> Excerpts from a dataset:
⟨

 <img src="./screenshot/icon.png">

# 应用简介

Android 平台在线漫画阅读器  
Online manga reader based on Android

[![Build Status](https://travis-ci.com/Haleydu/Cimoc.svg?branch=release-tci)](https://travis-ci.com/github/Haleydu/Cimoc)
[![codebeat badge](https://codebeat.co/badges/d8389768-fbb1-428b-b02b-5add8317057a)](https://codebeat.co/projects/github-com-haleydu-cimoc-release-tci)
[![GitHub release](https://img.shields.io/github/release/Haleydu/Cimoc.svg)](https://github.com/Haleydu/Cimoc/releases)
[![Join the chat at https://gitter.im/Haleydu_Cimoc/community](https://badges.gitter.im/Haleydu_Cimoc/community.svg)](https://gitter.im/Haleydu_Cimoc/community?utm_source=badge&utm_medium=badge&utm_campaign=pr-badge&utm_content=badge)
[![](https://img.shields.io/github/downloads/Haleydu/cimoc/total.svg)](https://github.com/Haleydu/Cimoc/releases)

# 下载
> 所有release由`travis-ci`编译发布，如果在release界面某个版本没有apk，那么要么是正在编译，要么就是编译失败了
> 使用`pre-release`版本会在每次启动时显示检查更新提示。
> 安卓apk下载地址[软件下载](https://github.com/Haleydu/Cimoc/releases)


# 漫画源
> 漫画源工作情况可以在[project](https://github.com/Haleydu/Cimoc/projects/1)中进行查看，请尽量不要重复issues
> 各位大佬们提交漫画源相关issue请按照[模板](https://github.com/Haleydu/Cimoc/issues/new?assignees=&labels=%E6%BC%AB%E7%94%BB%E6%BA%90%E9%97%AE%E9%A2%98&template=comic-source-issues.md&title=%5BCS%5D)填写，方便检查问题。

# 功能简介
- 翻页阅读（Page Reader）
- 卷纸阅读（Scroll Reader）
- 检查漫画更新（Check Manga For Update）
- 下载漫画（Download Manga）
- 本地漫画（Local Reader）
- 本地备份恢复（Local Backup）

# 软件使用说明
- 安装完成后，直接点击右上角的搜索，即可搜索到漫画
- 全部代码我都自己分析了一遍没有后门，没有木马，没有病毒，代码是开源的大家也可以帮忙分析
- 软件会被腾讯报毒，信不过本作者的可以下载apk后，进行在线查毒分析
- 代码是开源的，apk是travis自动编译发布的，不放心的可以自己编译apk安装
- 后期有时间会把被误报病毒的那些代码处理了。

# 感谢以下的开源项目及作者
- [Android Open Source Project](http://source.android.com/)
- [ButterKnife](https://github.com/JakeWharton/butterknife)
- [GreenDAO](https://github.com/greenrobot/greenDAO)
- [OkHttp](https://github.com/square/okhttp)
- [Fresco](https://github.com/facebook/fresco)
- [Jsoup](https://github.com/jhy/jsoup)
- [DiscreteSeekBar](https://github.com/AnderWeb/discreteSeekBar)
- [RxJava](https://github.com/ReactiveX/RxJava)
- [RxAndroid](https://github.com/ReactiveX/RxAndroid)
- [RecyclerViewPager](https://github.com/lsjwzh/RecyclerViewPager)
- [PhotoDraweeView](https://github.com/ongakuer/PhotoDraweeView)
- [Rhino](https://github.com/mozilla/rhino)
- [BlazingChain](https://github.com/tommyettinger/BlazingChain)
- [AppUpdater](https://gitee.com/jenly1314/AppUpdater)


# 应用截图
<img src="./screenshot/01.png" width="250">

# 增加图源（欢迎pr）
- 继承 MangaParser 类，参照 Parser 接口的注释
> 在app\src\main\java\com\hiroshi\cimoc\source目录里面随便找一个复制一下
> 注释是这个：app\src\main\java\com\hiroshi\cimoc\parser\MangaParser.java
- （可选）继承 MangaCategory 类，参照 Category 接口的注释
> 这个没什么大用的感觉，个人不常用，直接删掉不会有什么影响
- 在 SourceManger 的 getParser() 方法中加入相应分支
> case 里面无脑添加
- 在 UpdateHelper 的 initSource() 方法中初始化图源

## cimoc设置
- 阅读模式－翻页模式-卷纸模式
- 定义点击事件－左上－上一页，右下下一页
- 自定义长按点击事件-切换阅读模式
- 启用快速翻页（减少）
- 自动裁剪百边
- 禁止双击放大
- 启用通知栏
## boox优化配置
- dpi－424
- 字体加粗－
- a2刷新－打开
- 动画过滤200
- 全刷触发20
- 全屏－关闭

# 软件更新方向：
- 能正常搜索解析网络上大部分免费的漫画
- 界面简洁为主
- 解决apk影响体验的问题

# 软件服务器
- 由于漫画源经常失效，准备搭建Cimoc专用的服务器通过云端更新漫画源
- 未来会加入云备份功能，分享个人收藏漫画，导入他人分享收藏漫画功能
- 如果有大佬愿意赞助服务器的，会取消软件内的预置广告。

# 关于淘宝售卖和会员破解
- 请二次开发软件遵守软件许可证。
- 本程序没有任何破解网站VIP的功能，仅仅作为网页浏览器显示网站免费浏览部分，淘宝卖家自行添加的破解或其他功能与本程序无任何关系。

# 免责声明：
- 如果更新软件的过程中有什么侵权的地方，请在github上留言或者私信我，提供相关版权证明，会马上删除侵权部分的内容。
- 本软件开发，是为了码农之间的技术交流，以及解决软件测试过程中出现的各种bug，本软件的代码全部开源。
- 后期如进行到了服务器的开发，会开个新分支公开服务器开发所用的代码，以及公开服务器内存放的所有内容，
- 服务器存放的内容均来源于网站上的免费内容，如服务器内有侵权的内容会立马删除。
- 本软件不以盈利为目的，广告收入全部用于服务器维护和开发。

⟩
⟨

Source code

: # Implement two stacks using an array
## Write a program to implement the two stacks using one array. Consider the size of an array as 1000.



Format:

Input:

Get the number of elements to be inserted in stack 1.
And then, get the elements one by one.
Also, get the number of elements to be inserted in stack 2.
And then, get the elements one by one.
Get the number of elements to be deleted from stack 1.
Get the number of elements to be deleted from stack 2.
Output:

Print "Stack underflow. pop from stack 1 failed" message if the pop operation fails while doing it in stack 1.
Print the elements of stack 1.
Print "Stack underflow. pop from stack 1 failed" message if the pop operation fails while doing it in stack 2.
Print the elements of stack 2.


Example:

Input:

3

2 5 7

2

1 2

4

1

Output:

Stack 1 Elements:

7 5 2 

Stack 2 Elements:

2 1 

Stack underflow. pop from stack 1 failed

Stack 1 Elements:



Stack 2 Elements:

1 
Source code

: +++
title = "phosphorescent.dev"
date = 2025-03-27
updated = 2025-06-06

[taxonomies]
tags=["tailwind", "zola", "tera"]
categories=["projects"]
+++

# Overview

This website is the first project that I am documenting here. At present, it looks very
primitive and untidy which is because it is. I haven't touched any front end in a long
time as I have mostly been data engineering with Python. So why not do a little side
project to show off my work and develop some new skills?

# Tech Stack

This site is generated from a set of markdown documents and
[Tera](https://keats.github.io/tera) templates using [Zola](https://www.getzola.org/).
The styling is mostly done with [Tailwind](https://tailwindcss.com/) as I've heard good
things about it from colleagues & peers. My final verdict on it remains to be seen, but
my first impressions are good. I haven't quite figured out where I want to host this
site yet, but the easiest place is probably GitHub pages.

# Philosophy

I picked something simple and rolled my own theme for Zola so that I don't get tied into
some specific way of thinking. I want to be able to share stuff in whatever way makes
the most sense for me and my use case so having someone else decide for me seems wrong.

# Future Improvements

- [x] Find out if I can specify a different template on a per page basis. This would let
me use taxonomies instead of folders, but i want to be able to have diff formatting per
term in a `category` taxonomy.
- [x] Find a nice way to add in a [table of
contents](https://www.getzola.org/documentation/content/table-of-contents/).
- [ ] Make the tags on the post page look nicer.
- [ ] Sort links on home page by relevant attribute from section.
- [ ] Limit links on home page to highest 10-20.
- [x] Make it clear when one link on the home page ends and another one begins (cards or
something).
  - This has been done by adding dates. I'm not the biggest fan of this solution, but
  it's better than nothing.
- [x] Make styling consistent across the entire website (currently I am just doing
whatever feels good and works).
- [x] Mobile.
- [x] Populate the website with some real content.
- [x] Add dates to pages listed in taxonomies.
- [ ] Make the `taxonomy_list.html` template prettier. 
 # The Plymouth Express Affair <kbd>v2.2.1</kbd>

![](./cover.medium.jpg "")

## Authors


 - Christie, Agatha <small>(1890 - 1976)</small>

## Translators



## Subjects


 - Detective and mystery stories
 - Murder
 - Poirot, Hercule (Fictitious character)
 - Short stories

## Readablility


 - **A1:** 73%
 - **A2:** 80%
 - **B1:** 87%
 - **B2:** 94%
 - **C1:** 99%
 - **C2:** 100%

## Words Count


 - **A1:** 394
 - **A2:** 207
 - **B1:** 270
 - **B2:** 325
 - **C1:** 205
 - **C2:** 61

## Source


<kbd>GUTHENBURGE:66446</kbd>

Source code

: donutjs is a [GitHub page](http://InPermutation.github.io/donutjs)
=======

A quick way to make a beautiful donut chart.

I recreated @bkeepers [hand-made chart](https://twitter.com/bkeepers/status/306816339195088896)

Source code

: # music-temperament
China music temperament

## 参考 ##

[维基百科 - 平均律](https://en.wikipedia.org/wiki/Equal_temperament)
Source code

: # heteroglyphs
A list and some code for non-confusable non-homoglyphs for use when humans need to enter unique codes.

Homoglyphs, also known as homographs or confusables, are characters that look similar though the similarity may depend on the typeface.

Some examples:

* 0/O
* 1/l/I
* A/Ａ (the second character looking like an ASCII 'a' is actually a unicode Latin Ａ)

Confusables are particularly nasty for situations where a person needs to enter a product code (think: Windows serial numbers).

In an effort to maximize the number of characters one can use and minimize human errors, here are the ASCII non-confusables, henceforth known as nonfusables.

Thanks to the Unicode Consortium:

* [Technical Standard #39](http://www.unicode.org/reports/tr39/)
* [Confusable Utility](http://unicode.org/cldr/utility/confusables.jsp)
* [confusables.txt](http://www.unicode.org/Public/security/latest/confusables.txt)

⟩
⟨

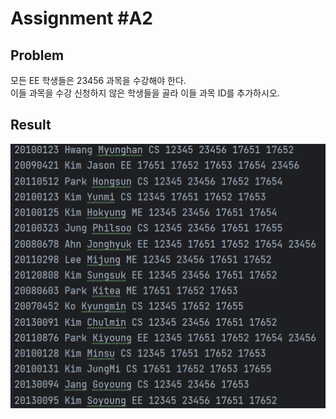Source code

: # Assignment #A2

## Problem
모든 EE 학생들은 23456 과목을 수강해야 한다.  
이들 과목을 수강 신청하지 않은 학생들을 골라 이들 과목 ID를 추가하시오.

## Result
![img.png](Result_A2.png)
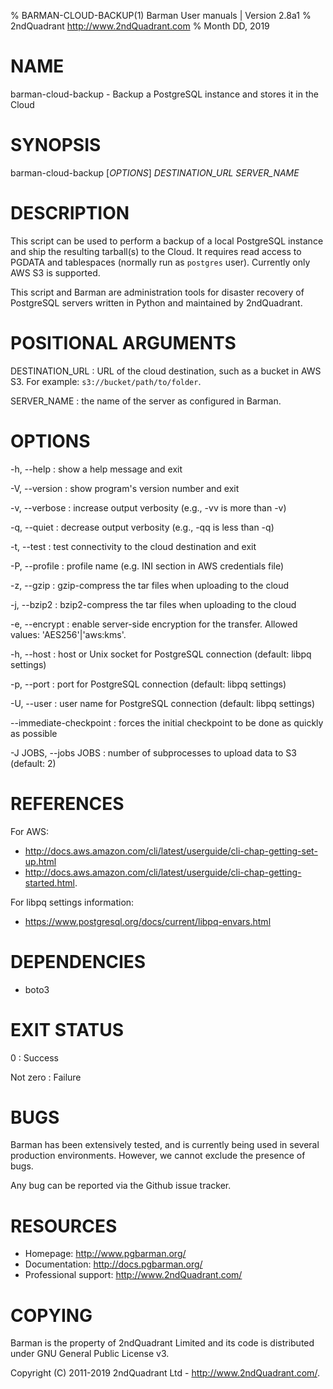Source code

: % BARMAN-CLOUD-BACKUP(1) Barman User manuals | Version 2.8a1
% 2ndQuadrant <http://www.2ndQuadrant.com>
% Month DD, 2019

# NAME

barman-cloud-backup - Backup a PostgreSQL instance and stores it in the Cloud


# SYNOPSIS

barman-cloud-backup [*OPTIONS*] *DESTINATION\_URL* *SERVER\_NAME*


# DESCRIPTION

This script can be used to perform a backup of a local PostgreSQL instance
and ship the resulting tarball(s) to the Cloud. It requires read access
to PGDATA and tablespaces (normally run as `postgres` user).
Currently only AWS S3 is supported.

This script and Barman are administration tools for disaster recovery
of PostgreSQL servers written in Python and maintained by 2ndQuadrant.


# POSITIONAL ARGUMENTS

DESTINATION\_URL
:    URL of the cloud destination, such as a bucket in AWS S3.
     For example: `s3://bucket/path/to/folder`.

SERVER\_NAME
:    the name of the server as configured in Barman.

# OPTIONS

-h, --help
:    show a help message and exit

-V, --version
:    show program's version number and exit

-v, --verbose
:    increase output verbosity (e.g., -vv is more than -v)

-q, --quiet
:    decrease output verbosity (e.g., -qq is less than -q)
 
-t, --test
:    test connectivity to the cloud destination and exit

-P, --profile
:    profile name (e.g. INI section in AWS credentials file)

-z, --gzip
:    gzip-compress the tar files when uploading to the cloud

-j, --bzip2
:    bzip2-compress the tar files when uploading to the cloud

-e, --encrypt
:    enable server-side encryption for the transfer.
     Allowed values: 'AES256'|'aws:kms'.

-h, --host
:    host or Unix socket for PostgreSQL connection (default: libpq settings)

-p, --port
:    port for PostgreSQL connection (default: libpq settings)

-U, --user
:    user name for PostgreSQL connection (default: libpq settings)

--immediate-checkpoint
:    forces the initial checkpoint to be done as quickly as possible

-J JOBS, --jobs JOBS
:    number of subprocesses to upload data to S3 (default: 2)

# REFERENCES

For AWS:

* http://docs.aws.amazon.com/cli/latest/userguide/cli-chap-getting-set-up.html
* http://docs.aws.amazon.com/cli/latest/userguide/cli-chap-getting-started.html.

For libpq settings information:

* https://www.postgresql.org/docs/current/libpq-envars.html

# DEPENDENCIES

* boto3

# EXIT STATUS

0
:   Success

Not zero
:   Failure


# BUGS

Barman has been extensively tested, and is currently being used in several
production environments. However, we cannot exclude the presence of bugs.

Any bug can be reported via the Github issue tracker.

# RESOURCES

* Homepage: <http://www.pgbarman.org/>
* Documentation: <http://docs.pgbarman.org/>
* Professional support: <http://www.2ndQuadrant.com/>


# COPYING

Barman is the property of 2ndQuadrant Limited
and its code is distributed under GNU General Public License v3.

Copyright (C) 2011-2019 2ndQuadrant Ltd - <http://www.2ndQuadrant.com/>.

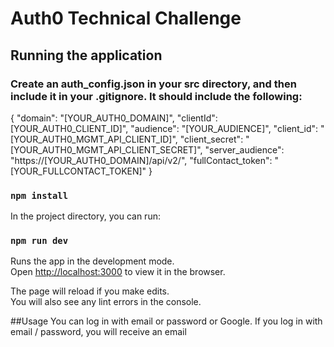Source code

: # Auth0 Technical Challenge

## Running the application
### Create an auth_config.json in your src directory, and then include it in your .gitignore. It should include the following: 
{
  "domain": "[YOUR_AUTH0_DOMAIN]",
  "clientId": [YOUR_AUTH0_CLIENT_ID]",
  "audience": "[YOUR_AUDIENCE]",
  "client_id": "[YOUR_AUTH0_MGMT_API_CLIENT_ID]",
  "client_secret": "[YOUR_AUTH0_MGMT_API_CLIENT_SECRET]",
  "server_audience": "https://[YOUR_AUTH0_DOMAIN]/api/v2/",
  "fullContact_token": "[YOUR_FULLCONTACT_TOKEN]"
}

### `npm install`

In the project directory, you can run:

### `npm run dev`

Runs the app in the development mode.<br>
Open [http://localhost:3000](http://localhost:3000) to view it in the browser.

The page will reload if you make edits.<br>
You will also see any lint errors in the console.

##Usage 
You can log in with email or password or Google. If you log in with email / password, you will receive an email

⟩

> What this task involves: For the data above, count every line in which the string "compress" appears, and answer with the count only.

> Task solution: 2